For Philip Venables, composing can involve a stage director, a poet or a performer, and most often is a collaboration, a deep relationship between text, sound and movement, and part of a clearly committed stance on the world. Such is the subtle and militant approach that emerges from the three-part “Portrait” which the Festival d’Automne is devoting to the British composer (born in 1979) now based in Berlin.

What training did you have at the Royal Academy of Music in London where you enrolled at the age of twenty-two?
My ambition at the time was not to devote my life to music. I was interested in instrumental music, and practiced traditional writing. I had excellent training at the Academy and with my teacher Philip Cashian, focusing on technique and professional skills. I had plenty of opportunities to work with musicians and hear my music performed in concert. It was very intensive.

You settled in Berlin in 2008, the first date in your catalogue, so that was when you became a composer.
I had so much more time and space to think and to concentrate on composition. I started working on texts and collaborating with other artists, writers, figures in theater, visual artists and so on, which meant a fundamental change in my way of writing. I then chose to remove most of the earlier works from my catalogue.

Your installation, Venables Plays Bach, commissioned by the Festival d’Automne à Paris, is an allusion to your violin concerto written in 2018 which has the title Venables Plays Bartók. Is it right to say that you are staging yourself as a performance for these two works?
In part, yes, but I suppose that it is mainly the writing process that is being presented on stage. A few years ago, I made a New Year’s resolution to feature myself in every work I wrote. It started as a joke, but basically it’s very serious. I want my music to show the immediate experience of composing, the very private “meta-layer” that leads to a piece being made.

You say that Venables Plays Bach is a “meditation on the act of composing.”
It is a meditative glimpse of the reality of composition, with the many fruitless attempts to find ideas. You can hear Bach’s Little Prélude, BWV 940, which I play nearly every time I sit down at the keyboard and which lets me move into a zone of concentration and creativity. I thought it would be interesting to focus on this private world with my voice and Bach’s music. The audience will hear that world through the speakers, each one being a sort of “sound log” of my work.

4.48 Psychosis will be performed in concert version at the Philharmonie de Paris. This is the first opera you wrote, and was premièred in 2016. It was also the first time you worked with the stage director Ted Huffman who is now a regular collaborator.
We have become very good friends and I’d say that there are very few boundaries between our respective disciplines.
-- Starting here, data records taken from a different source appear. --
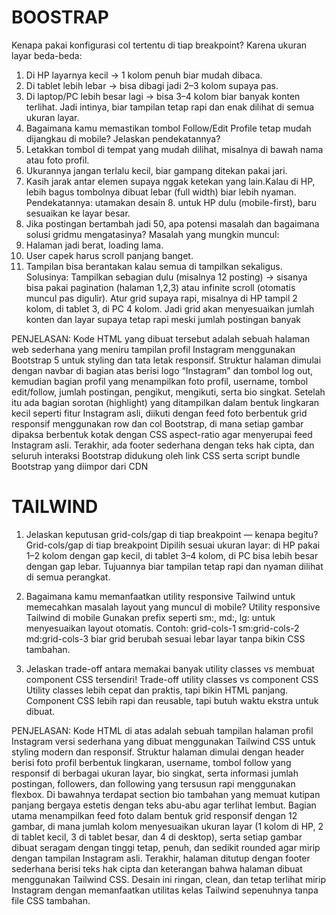 # BOOSTRAP
Kenapa pakai konfigurasi col tertentu di tiap breakpoint? Karena ukuran layar beda-beda:
1. Di HP layarnya kecil → 1 kolom penuh biar mudah dibaca.
2. Di tablet lebih lebar → bisa dibagi jadi 2–3 kolom supaya pas.
3. Di laptop/PC lebih besar lagi → bisa 3–4 kolom biar banyak konten terlihat. Jadi intinya, biar tampilan tetap rapi dan enak dilihat di semua ukuran layar.
4. Bagaimana kamu memastikan tombol Follow/Edit Profile tetap mudah dijangkau di mobile? Jelaskan pendekatannya?
5. Letakkan tombol di tempat yang mudah dilihat, misalnya di bawah nama atau foto profil.
6. Ukurannya jangan terlalu kecil, biar gampang ditekan pakai jari.
7. Kasih jarak antar elemen supaya nggak ketekan yang lain.Kalau di HP, lebih bagus tombolnya dibuat lebar (full width) biar lebih nyaman. Pendekatannya: utamakan desain 8. untuk HP dulu (mobile-first), baru sesuaikan ke layar besar.
8. Jika postingan bertambah jadi 50, apa potensi masalah dan bagaimana solusi gridmu mengatasinya? Masalah yang mungkin muncul:
9. Halaman jadi berat, loading lama.
10. User capek harus scroll panjang banget.
11. Tampilan bisa berantakan kalau semua di tampilkan sekaligus. Solusinya: Tampilkan sebagian dulu (misalnya 12 posting) → sisanya bisa pakai pagination (halaman 1,2,3) atau infinite scroll (otomatis muncul pas digulir). Atur grid supaya rapi, misalnya di HP tampil 2 kolom, di tablet 3, di PC 4 kolom. Jadi grid akan menyesuaikan jumlah konten dan layar supaya tetap rapi meski jumlah postingan banyak

PENJELASAN: Kode HTML yang dibuat tersebut adalah sebuah halaman web sederhana yang meniru tampilan profil Instagram menggunakan Bootstrap 5 untuk styling dan tata letak responsif. Struktur halaman dimulai dengan navbar di bagian atas berisi logo “Instagram” dan tombol log out, kemudian bagian profil yang menampilkan foto profil, username, tombol edit/follow, jumlah postingan, pengikut, mengikuti, serta bio singkat. Setelah itu ada bagian sorotan (highlight) yang ditampilkan dalam bentuk lingkaran kecil seperti fitur Instagram asli, diikuti dengan feed foto berbentuk grid responsif menggunakan row dan col Bootstrap, di mana setiap gambar dipaksa berbentuk kotak dengan CSS aspect-ratio agar menyerupai feed Instagram asli. Terakhir, ada footer sederhana dengan teks hak cipta, dan seluruh interaksi Bootstrap didukung oleh link CSS serta script bundle Bootstrap yang diimpor dari CDN

# TAILWIND
   1. Jelaskan keputusan grid-cols/gap di tiap breakpoint — kenapa begitu? Grid-cols/gap di tiap breakpoint Dipilih sesuai ukuran layar: di HP pakai 1–2 kolom dengan gap kecil, di tablet 3–4 kolom, di PC bisa lebih besar dengan gap lebar. Tujuannya biar tampilan tetap rapi dan nyaman dilihat di semua perangkat.
      
  2. Bagaimana kamu memanfaatkan utility responsive Tailwind untuk memecahkan masalah layout yang muncul di mobile? Utility responsive Tailwind di mobile Gunakan prefix seperti sm:, md:, lg: untuk menyesuaikan layout otomatis. Contoh: grid-cols-1 sm:grid-cols-2 md:grid-cols-3 biar grid berubah sesuai lebar layar tanpa bikin CSS tambahan.
      
  3. Jelaskan trade-off antara memakai banyak utility classes vs membuat component CSS tersendiri! Trade-off utility classes vs component CSS Utility classes lebih cepat dan praktis, tapi bikin HTML panjang. Component CSS lebih rapi dan reusable, tapi butuh waktu ekstra untuk dibuat.

PENJELASAN: Kode HTML di atas adalah sebuah tampilan halaman profil Instagram versi sederhana yang dibuat menggunakan Tailwind CSS untuk styling modern dan responsif. Struktur halaman dimulai dengan header berisi foto profil berbentuk lingkaran, username, tombol follow yang responsif di berbagai ukuran layar, bio singkat, serta informasi jumlah postingan, followers, dan following yang tersusun rapi menggunakan flexbox. Di bawahnya terdapat section bio tambahan yang memuat kutipan panjang bergaya estetis dengan teks abu-abu agar terlihat lembut. Bagian utama menampilkan feed foto dalam bentuk grid responsif dengan 12 gambar, di mana jumlah kolom menyesuaikan ukuran layar (1 kolom di HP, 2 di tablet kecil, 3 di tablet besar, dan 4 di desktop), serta setiap gambar dibuat seragam dengan tinggi tetap, penuh, dan sedikit rounded agar mirip dengan tampilan Instagram asli. Terakhir, halaman ditutup dengan footer sederhana berisi teks hak cipta dan keterangan bahwa halaman dibuat menggunakan Tailwind CSS. Desain ini ringan, clean, dan tetap terlihat mirip Instagram dengan memanfaatkan utilitas kelas Tailwind sepenuhnya tanpa file CSS tambahan.
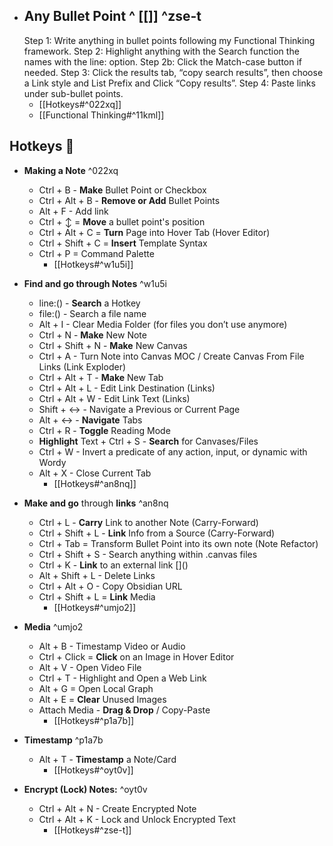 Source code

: - ## Any Bullet Point ^ [[]] ^zse-t
    Step 1: Write anything in bullet points following my Functional Thinking framework.
    Step 2: Highlight anything with the Search function the names with the line: option.
    	Step 2b: Click the Match-case button if needed.
    Step 3: Click the results tab, “copy search results”, then choose a Link style and List Prefix and Click “Copy results”.
    Step 4: Paste links under sub-bullet points.
	- [[Hotkeys#^022xq]]
	- [[Functional Thinking#^11kml]]
## Hotkeys 🧭
- **Making a Note** ^022xq
    - Ctrl + B - **Make** Bullet Point or Checkbox
    - Ctrl + Alt + B - **Remove or Add** Bullet Points
    - Alt + F - Add link
    - Ctrl + ↕ = **Move** a bullet point's position
    - Ctrl + Alt + C = **Turn** Page into Hover Tab (Hover Editor)
    - Ctrl + Shift + C = **Insert** Template Syntax
    - Ctrl + P = Command Palette
		- [[Hotkeys#^w1u5i]]

- **Find and go through Notes** ^w1u5i
    - line:() - **Search** a Hotkey
    - file:() - Search a file name
    - Alt + I - Clear Media Folder (for files you don’t use anymore)
    - Ctrl + N - **Make** New Note
    - Ctrl + Shift + N - **Make** New Canvas
    - Ctrl + A - Turn Note into Canvas MOC / Create Canvas From File Links (Link Exploder)
    - Ctrl + Alt + T - **Make** New Tab
    - Ctrl + Alt + L - Edit Link Destination (Links)
    - Ctrl + Alt + W - Edit Link Text (Links)
    - Shift + ↔ - Navigate a Previous or Current Page
    - Alt + ↔ - **Navigate** Tabs
    - Ctrl + R - **Toggle** Reading Mode
    - **Highlight** Text + Ctrl + S - **Search** for Canvases/Files
    - Ctrl + W - Invert a predicate of any action, input, or dynamic with Wordy
    - Alt + X - Close Current Tab
        - [[Hotkeys#^an8nq]]


- **Make and go** through **links** ^an8nq
    - Ctrl + L - **Carry** Link to another Note (Carry-Forward)
    - Ctrl + Shift + L - **Link** Info from a Source (Carry-Forward)
    - Ctrl + Tab = Transform Bullet Point into its own note (Note Refactor)
    - Ctrl + Shift + S - Search anything within .canvas files
    - Ctrl + K - **Link** to an external link []\()
    - Alt + Shift + L - Delete Links
    - Ctrl + Alt + O - Copy Obsidian URL
    - Ctrl + Shift + L = **Link** Media
		- [[Hotkeys#^umjo2]]

- **Media** ^umjo2
    - Alt + B - Timestamp Video or Audio
    - Ctrl + Click = **Click** on an Image in Hover Editor
    - Alt + V - Open Video File
    - Ctrl + T - Highlight and Open a Web Link
    - Alt + G = Open Local Graph
    - Alt + E = **Clear** Unused Images
    - Attach Media - **Drag & Drop** / Copy-Paste
        - [[Hotkeys#^p1a7b]]

- **Timestamp** ^p1a7b
    - Alt + T - **Timestamp** a Note/Card
        - [[Hotkeys#^oyt0v]]

- **Encrypt (Lock) Notes:** ^oyt0v
    - Ctrl + Alt + N - Create Encrypted Note
    - Ctrl + Alt + K - Lock and Unlock Encrypted Text
        - [[Hotkeys#^zse-t]]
We have similar goals and ambitions for what we want to say about opera and how we want to work with – or perhaps against – the form of opera.
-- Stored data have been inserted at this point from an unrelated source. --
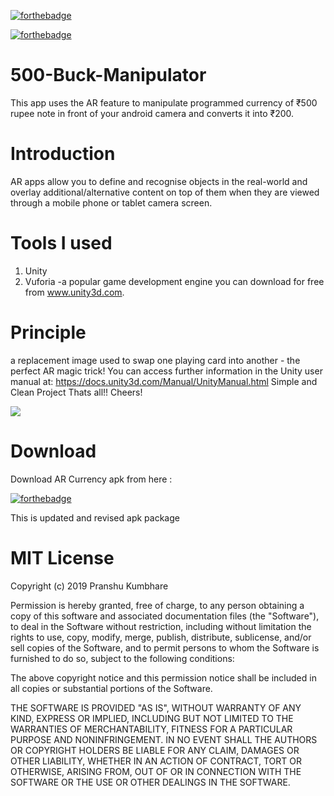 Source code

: [![forthebadge](https://forthebadge.com/images/badges/made-with-java.svg)](https://forthebadge.com)

[![forthebadge](https://forthebadge.com/images/badges/built-for-android.svg)](https://forthebadge.com)
# 500-Buck-Manipulator
This app uses the AR feature to manipulate programmed currency of ₹500 rupee note in front of your android camera and converts it into ₹200.
# Introduction
AR apps allow you to define and recognise objects in the real-world and overlay additional/alternative content on top of them when they are viewed through a mobile phone or tablet camera screen.
# Tools I used
1. Unity 
2. Vuforia -a popular game development engine you can download for free from www.unity3d.com.
# Principle
a replacement image used to swap one playing card into another - the perfect AR magic trick! You can access further information in the Unity user manual at: https://docs.unity3d.com/Manual/UnityManual.html
Simple and Clean Project
Thats all!! Cheers!

![](view.gif)
# Download
Download AR Currency apk from here : 

[![forthebadge](https://forthebadge.com/images/badges/check-it-out.svg)](https://drive.google.com/open?id=1HGAmijDrc3A-gWBfiTGU6qmB_3mxDpy0)


This is updated and revised apk package


# MIT License

Copyright (c) 2019 Pranshu Kumbhare

Permission is hereby granted, free of charge, to any person obtaining a copy
of this software and associated documentation files (the "Software"), to deal
in the Software without restriction, including without limitation the rights
to use, copy, modify, merge, publish, distribute, sublicense, and/or sell
copies of the Software, and to permit persons to whom the Software is
furnished to do so, subject to the following conditions:

The above copyright notice and this permission notice shall be included in all
copies or substantial portions of the Software.

THE SOFTWARE IS PROVIDED "AS IS", WITHOUT WARRANTY OF ANY KIND, EXPRESS OR
IMPLIED, INCLUDING BUT NOT LIMITED TO THE WARRANTIES OF MERCHANTABILITY,
FITNESS FOR A PARTICULAR PURPOSE AND NONINFRINGEMENT. IN NO EVENT SHALL THE
AUTHORS OR COPYRIGHT HOLDERS BE LIABLE FOR ANY CLAIM, DAMAGES OR OTHER
LIABILITY, WHETHER IN AN ACTION OF CONTRACT, TORT OR OTHERWISE, ARISING FROM,
OUT OF OR IN CONNECTION WITH THE SOFTWARE OR THE USE OR OTHER DEALINGS IN THE
SOFTWARE.
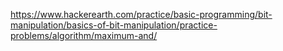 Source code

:https://www.hackerearth.com/practice/basic-programming/bit-manipulation/basics-of-bit-manipulation/practice-problems/algorithm/maximum-and/
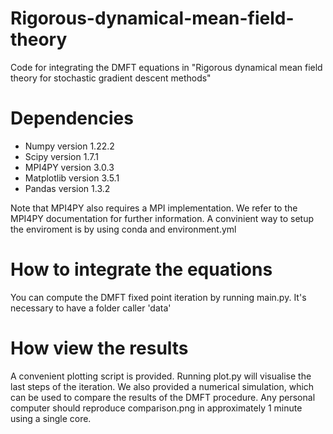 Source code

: # Rigorous-dynamical-mean-field-theory
Code for integrating the DMFT equations in "Rigorous dynamical mean field theory for stochastic gradient descent methods"

# Dependencies
- Numpy version 1.22.2
- Scipy version 1.7.1
- MPI4PY version 3.0.3
- Matplotlib version 3.5.1
- Pandas version 1.3.2

Note that MPI4PY also requires a MPI implementation. We refer to the MPI4PY documentation for further information.
A convinient way to setup the enviroment is by using conda and environment.yml

# How to integrate the equations
You can compute the DMFT fixed point iteration by running main.py. It's necessary to have a folder caller 'data'

# How view the results
A convenient plotting script is provided. Running plot.py will visualise the last steps of the iteration. We also provided a numerical simulation, which can be used to compare the results of the DMFT procedure. Any personal computer should reproduce comparison.png in approximately 1 minute using a single core.
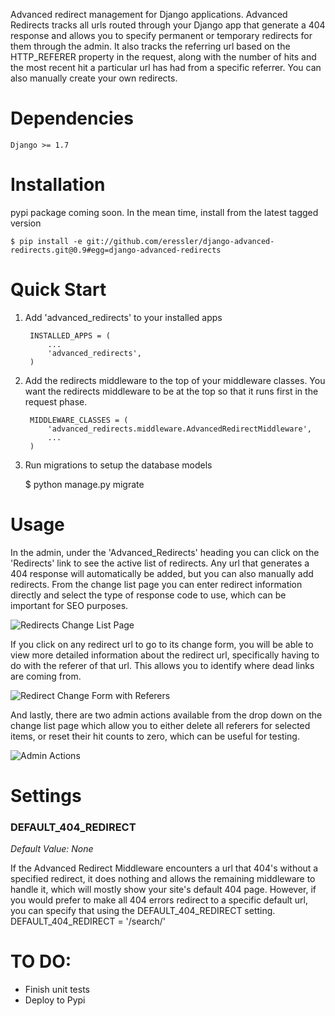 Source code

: Advanced redirect management for Django applications. Advanced Redirects tracks all urls routed through your Django app that generate a 404 response and allows you to specify permanent or temporary redirects for them through the admin. It also tracks the referring url based on the HTTP_REFERER property in the request, along with the number of hits and the most recent hit a particular url has had from a specific referrer. You can also manually create your own redirects.

# Dependencies
    Django >= 1.7

# Installation
pypi package coming soon.  In the mean time, install from the latest tagged version

    $ pip install -e git://github.com/eressler/django-advanced-redirects.git@0.9#egg=django-advanced-redirects

# Quick Start
1. Add 'advanced_redirects' to your installed apps

        INSTALLED_APPS = (
            ...
            'advanced_redirects',
        )

2. Add the redirects middleware to the top of your middleware classes. You want the redirects middleware to be at the top so that it runs first in the request phase.

        MIDDLEWARE_CLASSES = (
            'advanced_redirects.middleware.AdvancedRedirectMiddleware',
            ...
        )

3. Run migrations to setup the database models

    $ python manage.py migrate

# Usage
In the admin, under the 'Advanced_Redirects' heading you can click on the 'Redirects' link to see the active list of redirects. Any url that generates a 404 response will automatically be added, but you can also manually add redirects. From the change list page you can enter redirect information directly and select the type of response code to use, which can be important for SEO purposes.

![Redirects Change List Page](https://raw.githubusercontent.com/eressler/django-advanced-redirects/master/docs/images/change_list.png)

If you click on any redirect url to go to its change form, you will be able to view more detailed information about the redirect url, specifically having to do with the referer of that url. This allows you to identify where dead links are coming from.

![Redirect Change Form with Referers](https://raw.githubusercontent.com/eressler/django-advanced-redirects/master/docs/images/change_form.png)

And lastly, there are two admin actions available from the drop down on the change list page which allow you to either delete all referers for selected items, or reset their hit counts to zero, which can be useful for testing.

![Admin Actions](https://github.com/eressler/django-advanced-redirects/blob/master/docs/images/admin_actions.png)

# Settings
### DEFAULT_404_REDIRECT
_Default Value: None_

If the Advanced Redirect Middleware encounters a url that 404's without a specified redirect, it does nothing and allows the remaining middleware to handle it, which will mostly show your site's default 404 page.  However, if you would prefer to make all 404 errors redirect to a specific default url, you can specify that using the DEFAULT_404_REDIRECT setting.
    DEFAULT_404_REDIRECT = '/search/'

# TO DO:
* Finish unit tests
* Deploy to Pypi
You are the only one to have done an opera version of Sarah Kane’s play that was published posthumously. Where do you see the strength in her text?
The writing is superb, and it is musical, with so many different levels and ideas that are perfect for sound dramaturgy. I think no one will ever fully understand the text.
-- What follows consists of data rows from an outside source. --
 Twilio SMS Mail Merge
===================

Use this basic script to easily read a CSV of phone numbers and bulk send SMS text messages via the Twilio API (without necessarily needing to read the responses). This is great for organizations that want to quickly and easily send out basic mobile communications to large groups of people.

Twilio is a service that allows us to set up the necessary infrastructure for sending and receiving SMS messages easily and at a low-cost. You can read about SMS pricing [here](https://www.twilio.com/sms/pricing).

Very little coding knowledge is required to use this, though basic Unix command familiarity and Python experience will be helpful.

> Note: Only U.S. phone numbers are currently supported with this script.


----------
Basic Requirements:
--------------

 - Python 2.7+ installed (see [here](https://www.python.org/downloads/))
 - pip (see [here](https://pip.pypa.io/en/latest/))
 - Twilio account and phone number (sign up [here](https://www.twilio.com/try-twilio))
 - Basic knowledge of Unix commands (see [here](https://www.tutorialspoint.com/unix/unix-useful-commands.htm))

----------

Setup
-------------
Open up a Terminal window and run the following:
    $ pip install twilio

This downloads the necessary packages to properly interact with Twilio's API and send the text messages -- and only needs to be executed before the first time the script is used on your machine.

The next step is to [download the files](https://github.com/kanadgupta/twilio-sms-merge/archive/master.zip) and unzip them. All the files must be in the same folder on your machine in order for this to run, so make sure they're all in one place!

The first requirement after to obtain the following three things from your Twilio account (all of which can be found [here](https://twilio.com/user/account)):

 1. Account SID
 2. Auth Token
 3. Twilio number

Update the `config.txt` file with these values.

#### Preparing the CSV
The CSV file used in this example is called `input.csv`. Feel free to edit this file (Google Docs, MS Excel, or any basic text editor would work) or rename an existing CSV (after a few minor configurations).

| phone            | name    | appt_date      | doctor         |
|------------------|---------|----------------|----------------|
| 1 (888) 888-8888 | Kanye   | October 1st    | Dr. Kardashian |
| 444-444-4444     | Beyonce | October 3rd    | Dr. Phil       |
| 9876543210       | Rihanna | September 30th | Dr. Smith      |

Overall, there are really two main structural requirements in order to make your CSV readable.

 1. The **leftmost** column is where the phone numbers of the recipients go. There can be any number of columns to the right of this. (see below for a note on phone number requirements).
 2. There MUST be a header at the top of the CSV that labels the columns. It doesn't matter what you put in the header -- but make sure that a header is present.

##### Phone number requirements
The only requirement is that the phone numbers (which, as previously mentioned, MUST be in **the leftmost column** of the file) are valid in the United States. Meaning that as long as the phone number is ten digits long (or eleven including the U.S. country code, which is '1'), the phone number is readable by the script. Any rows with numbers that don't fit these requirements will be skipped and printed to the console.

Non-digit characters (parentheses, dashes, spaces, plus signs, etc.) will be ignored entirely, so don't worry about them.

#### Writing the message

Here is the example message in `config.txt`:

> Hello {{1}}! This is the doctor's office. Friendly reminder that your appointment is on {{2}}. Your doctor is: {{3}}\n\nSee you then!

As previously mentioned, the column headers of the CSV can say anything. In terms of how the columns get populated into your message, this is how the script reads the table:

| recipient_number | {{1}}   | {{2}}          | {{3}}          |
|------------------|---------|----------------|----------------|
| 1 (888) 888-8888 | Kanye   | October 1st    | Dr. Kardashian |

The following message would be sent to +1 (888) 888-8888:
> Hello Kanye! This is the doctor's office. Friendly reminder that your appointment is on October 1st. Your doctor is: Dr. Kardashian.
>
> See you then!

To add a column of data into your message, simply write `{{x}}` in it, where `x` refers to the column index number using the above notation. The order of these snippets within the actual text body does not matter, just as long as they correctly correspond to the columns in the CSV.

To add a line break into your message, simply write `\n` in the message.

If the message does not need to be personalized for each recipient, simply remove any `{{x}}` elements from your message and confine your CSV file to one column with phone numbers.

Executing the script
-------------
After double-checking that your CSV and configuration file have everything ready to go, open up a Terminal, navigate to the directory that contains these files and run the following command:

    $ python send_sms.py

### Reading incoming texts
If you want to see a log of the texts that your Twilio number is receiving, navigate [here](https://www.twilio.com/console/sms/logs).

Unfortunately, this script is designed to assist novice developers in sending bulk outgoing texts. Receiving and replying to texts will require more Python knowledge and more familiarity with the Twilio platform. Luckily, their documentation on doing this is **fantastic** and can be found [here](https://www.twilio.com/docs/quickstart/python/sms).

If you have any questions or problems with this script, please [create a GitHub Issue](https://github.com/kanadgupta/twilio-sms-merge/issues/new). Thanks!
Talking Music, Numbers 81–85 and Numbers 96–100 are two pieces from a cycle of compositions based on the experimental poetry of Simon Howard. What type of project is it?
This is my third venture into Simon Howard’s Numbers, a collection of 100 stanzas set in groups of five. I’ve found its direct, sensitive and visceral expression to be a great source of inspiration. For Numbers 76–80 and 91–95 (already written), I had set the verse to music by focusing on the idea confrontation between the spoken voice and the instruments. In these new pieces for soprano and ensemble, I am focusing more on the singing, making the text less prominent.